NOTHING, and I mean Nothing, has gone according to my reproductive plan.
Ever since I was old enough to understand pregnancy, I have wanted to become a mother. I had a goal of having six children; three girls and three boys. I wanted to start having children not long after being married; maybe waiting a year before conceiving. I’d pop children out from the time I started, which according to my timeline would have been in my early to mid-twenties, and be finished by the time I was 35.
My real life was drastically different.
I ended up deciding that I did not want to have children about a year before my husband and I married. After he told me that Anthony was in the womb of another woman, I was so very hurt. I turned my strongest desire for my life into a dagger to hurt my him. It didn’t work and it wasn’t until now that I realize what I was doing all those years ago. I dressed up my real reason for no longer wanting children by saying my husband already had two children (a boy and a girl) so there was nothing left for me to give him. The real reason was, I was hurt. I was hurt because I wanted to be the one to give him his first boy. That was taken from me. Because of that, I closed myself off to reproducing (stupid). I was on either the pill or the Nuva ring for some time. After our first three years of marriage, my hearts desire became to come through the parts I’d hardened and I started to strongly desire children again.
We were in financial hardships by then and having a child was not something I thought we could plan. We were living with his mom and I thought that purposefully conceiving was irresponsible. After our fifth year of marriage, Jazmine was born. A complete, but totally welcomed, surprise.

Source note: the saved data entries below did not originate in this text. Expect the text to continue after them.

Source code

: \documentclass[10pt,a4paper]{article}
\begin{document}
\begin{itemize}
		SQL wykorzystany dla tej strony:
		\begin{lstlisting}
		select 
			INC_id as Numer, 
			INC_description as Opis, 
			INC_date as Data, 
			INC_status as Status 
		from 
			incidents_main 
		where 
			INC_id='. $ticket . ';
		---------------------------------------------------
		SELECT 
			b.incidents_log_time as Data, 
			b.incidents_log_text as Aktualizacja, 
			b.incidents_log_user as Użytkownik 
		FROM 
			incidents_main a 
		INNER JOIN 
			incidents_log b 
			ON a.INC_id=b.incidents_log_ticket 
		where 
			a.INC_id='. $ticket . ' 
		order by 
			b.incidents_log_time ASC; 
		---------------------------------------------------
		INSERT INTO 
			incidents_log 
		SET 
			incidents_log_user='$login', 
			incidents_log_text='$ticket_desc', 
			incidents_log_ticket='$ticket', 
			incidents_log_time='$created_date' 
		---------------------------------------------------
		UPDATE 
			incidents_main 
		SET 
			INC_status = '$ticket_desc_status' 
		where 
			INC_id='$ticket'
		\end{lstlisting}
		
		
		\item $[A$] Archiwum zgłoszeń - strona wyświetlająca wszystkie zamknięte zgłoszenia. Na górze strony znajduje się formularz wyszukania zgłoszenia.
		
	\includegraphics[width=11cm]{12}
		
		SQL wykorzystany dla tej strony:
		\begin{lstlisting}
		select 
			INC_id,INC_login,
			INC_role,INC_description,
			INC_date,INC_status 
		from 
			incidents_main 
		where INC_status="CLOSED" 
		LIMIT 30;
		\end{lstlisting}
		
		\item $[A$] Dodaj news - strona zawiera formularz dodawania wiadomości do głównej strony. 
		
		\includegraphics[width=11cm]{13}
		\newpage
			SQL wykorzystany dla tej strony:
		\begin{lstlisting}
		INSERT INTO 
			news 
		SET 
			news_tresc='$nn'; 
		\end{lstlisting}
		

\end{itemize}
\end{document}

I so desired more children and desperately wanted to conceive soon after delivery but finances were what they were and I thought it best not to try. On the IUD I went. For our tenth anniversary, my husband and I decided to have another baby. It never occurred to me that I would have to “try to” conceive but that is what happened. After six months, I was pregnant. A few weeks later, I was no longer pregnant. Two years later, we were expecting Baby Grace. What a long-awaited answer to prayer!
So here I am, eight months postpartum, hoping to conceive again. I thought it would be quick since, technically speaking, my womb is open. But alas, no baby yet.
I look at large families with a longing heart, yearning for all the love, craziness, chaos, and warmth their families possess. I wish my womb was as open as theirs to conceive and carry. I wish right now, that I was growing a new life inside of me. Envy and jealousy are sins. Unfortunately, right now, they are the sins that I face whenever I come into contact with a large family. Since we are a homeschooling family, most of my mom peers have large families which makes this a daily struggle.
I am grateful for the two blessings I have. None of this post takes away from my thankfulness for having them. This post is an expression of longing for more while cherishing what you have. If this post resonates with you, know you are not alone.